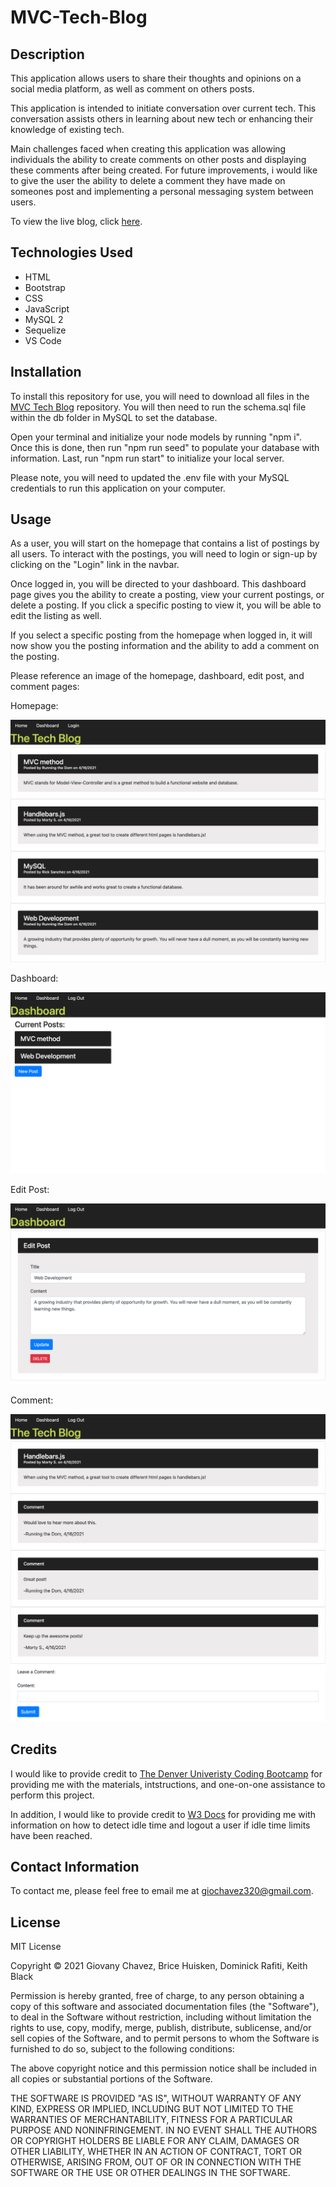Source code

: # MVC-Tech-Blog

## Description

This application allows users to share their thoughts and opinions on a social media platform, as well as comment on others posts.

This application is intended to initiate conversation over current tech. This conversation assists others in learning about new tech or enhancing their knowledge of existing tech.

Main challenges faced when creating this application was allowing individuals the ability to create comments on other posts and displaying these comments after being created. For future improvements, i would like to give the user the ability to delete a comment they have made on someones post and implementing a personal messaging system between users.

To view the live blog, click [here](https://frozen-caverns-37575.herokuapp.com/).

## Technologies Used

<ul>
<li>HTML</li>
<li>Bootstrap</li>
<li>CSS</li>
<li>JavaScript</li>
<li>MySQL 2</li>
<li>Sequelize</li>
<li>VS Code</li>
</ul>

## Installation

To install this repository for use, you will need to download all files in the [MVC Tech Blog](https://github.com/glchavez/MVC-Tech-Blog) repository. You will then need to run the schema.sql file within the db folder in MySQL to set the database.

Open your terminal and initialize your node models by running "npm i". Once this is done, then run "npm run seed" to populate your database with information. Last, run "npm run start" to initialize your local server.

Please note, you will need to updated the .env file with your MySQL credentials to run this application on your computer.

## Usage

As a user, you will start on the homepage that contains a list of postings by all users. To interact with the postings, you will need to login or sign-up by clicking on the "Login" link in the navbar.

Once logged in, you will be directed to your dashboard. This dashboard page gives you the ability to create a posting, view your current postings, or delete a posting. If you click a specific posting to view it, you will be able to edit the listing as well.

If you select a specific posting from the homepage when logged in, it will now show you the posting information and the ability to add a comment on the posting.

Please reference an image of the homepage, dashboard, edit post, and comment pages:

Homepage:

![Homepage](./public/img/homepage.png)

Dashboard:

![Dashboard](./public/img/dashboard.png)

Edit Post:

![Edit Post](./public/img/editPost.png)

Comment:

![Comment](./public/img/comment.png)

## Credits

I would like to provide credit to [The Denver Univeristy Coding Bootcamp](https://bootcamp.du.edu/coding/) for providing me with the materials, intstructions, and one-on-one assistance to perform this project.

In addition, I would like to provide credit to [W3 Docs](https://www.w3docs.com/snippets/javascript/how-to-detect-idle-time-in-javascript.html) for providing me with information on how to detect idle time and logout a user if idle time limits have been reached.

## Contact Information

To contact me, please feel free to email me at giochavez320@gmail.com.

## License

MIT License

Copyright &copy; 2021 Giovany Chavez, Brice Huisken, Dominick Rafiti, Keith Black

Permission is hereby granted, free of charge, to any person obtaining a copy
of this software and associated documentation files (the "Software"), to deal
in the Software without restriction, including without limitation the rights
to use, copy, modify, merge, publish, distribute, sublicense, and/or sell
copies of the Software, and to permit persons to whom the Software is
furnished to do so, subject to the following conditions:

The above copyright notice and this permission notice shall be included in all
copies or substantial portions of the Software.

THE SOFTWARE IS PROVIDED "AS IS", WITHOUT WARRANTY OF ANY KIND, EXPRESS OR
IMPLIED, INCLUDING BUT NOT LIMITED TO THE WARRANTIES OF MERCHANTABILITY,
FITNESS FOR A PARTICULAR PURPOSE AND NONINFRINGEMENT. IN NO EVENT SHALL THE
AUTHORS OR COPYRIGHT HOLDERS BE LIABLE FOR ANY CLAIM, DAMAGES OR OTHER
LIABILITY, WHETHER IN AN ACTION OF CONTRACT, TORT OR OTHERWISE, ARISING FROM,
OUT OF OR IN CONNECTION WITH THE SOFTWARE OR THE USE OR OTHER DEALINGS IN THE
SOFTWARE.

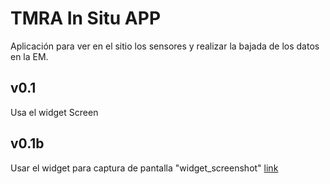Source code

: # TMRA In Situ APP

Aplicación para ver en el sitio los sensores y realizar la bajada de los datos en la EM.

## v0.1

Usa el widget Screen 

## v0.1b
Usar el widget para captura de pantalla "widget_screenshot" [link](https://pub.dev/packages/widget_screenshot)

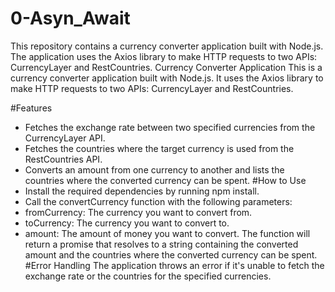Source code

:# 0-Asyn_Await
This repository contains a currency converter application built with Node.js. The application uses the Axios library to make HTTP requests to two APIs: CurrencyLayer and RestCountries.
Currency Converter Application
This is a currency converter application built with Node.js. It uses the Axios library to make HTTP requests to two APIs: CurrencyLayer and RestCountries.

#Features
- Fetches the exchange rate between two specified currencies from the CurrencyLayer API.
- Fetches the countries where the target currency is used from the RestCountries API.
- Converts an amount from one currency to another and lists the countries where the converted currency can be spent.
#How to Use
- Install the required dependencies by running npm install.
- Call the convertCurrency function with the following parameters:
- fromCurrency: The currency you want to convert from.
- toCurrency: The currency you want to convert to.
- amount: The amount of money you want to convert.
The function will return a promise that resolves to a string containing the converted amount and the countries where the converted currency can be spent.
#Error Handling
The application throws an error if it's unable to fetch the exchange rate or the countries for the specified currencies.
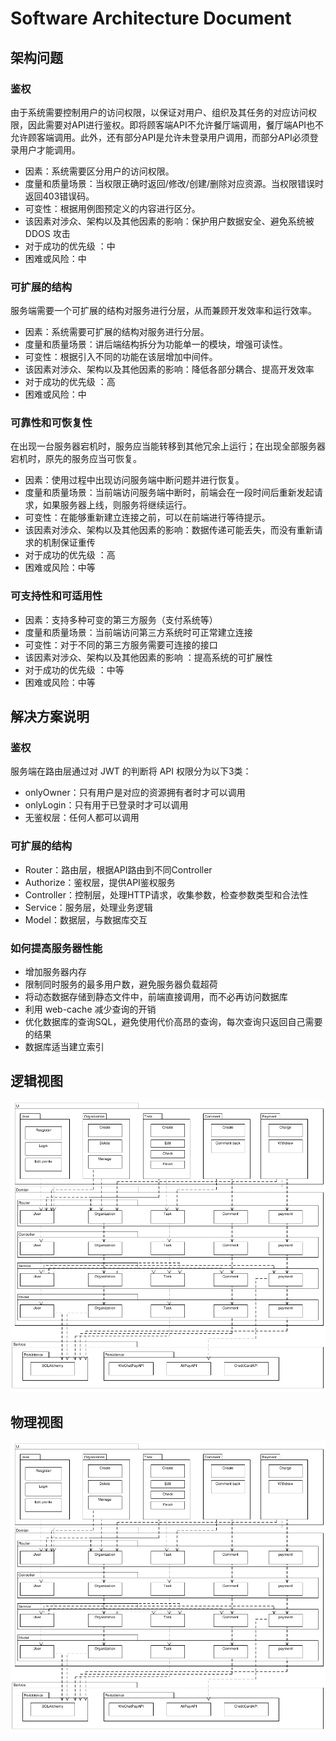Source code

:# Software Architecture Document

## 架构问题

### 鉴权
由于系统需要控制用户的访问权限，以保证对用户、组织及其任务的对应访问权限，因此需要对API进行鉴权。即将顾客端API不允许餐厅端调用，餐厅端API也不允许顾客端调用。此外，还有部分API是允许未登录用户调用，而部分API必须登录用户才能调用。
- 因素：系统需要区分用户的访问权限。
- 度量和质量场景：当权限正确时返回/修改/创建/删除对应资源。当权限错误时返回403错误码。
- 可变性：根据用例图预定义的内容进行区分。
- 该因素对涉众、架构以及其他因素的影响：保护用户数据安全、避免系统被 DDOS 攻击
- 对于成功的优先级 ：中
- 困难或风险：中

### 可扩展的结构
服务端需要一个可扩展的结构对服务进行分层，从而兼顾开发效率和运行效率。
- 因素：系统需要可扩展的结构对服务进行分层。
- 度量和质量场景：讲后端结构拆分为功能单一的模块，增强可读性。
- 可变性：根据引入不同的功能在该层增加中间件。
- 该因素对涉众、架构以及其他因素的影响：降低各部分耦合、提高开发效率
- 对于成功的优先级 ：高
- 困难或风险：中

### 可靠性和可恢复性
在出现一台服务器宕机时，服务应当能转移到其他冗余上运行；在出现全部服务器宕机时，原先的服务应当可恢复。
- 因素：使用过程中出现访问服务端中断问题并进行恢复。
- 度量和质量场景：当前端访问服务端中断时，前端会在一段时间后重新发起请求，如果服务器上线，则服务将继续运行。
- 可变性：在能够重新建立连接之前，可以在前端进行等待提示。
- 该因素对涉众、架构以及其他因素的影响：数据传递可能丢失，而没有重新请求的机制保证重传
- 对于成功的优先级 ：高
- 困难或风险：中等

### 可支持性和可适用性
- 因素：支持多种可变的第三方服务（支付系统等）
- 度量和质量场景：当前端访问第三方系统时可正常建立连接
- 可变性：对于不同的第三方服务需要可连接的接口
- 该因素对涉众、架构以及其他因素的影响 ：提高系统的可扩展性
- 对于成功的优先级 ：中等
- 困难或风险：中等

## 解决方案说明

### 鉴权
服务端在路由层通过对 JWT 的判断将 API 权限分为以下3类：
- onlyOwner：只有用户是对应的资源拥有者时才可以调用
- onlyLogin：只有用于已登录时才可以调用
- 无鉴权层：任何人都可以调用

### 可扩展的结构
- Router：路由层，根据API路由到不同Controller
- Authorize：鉴权层，提供API鉴权服务
- Controller：控制层，处理HTTP请求，收集参数，检查参数类型和合法性
- Service：服务层，处理业务逻辑
- Model：数据层，与数据库交互

### 如何提高服务器性能
- 增加服务器内存
- 限制同时服务的最多用户数，避免服务器负载超荷
- 将动态数据存储到静态文件中，前端直接调用，而不必再访问数据库
- 利用 web-cache 减少查询的开销
- 优化数据库的查询SQL，避免使用代价高昂的查询，每次查询只返回自己需要的结果
- 数据库适当建立索引

## 逻辑视图
![](/pics/07-04-architecture-design-log.png)

## 物理视图

![](/pics/07-04-architecture-design-log.png)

== == ==

TASK INSTRUCTIONS >> Which lines in the data above hold the string "copies"? Show each one.

RESULT FOR THIS TASK >>
copies of the Software, and to permit persons to whom the Software is
copies or substantial portions of the Software.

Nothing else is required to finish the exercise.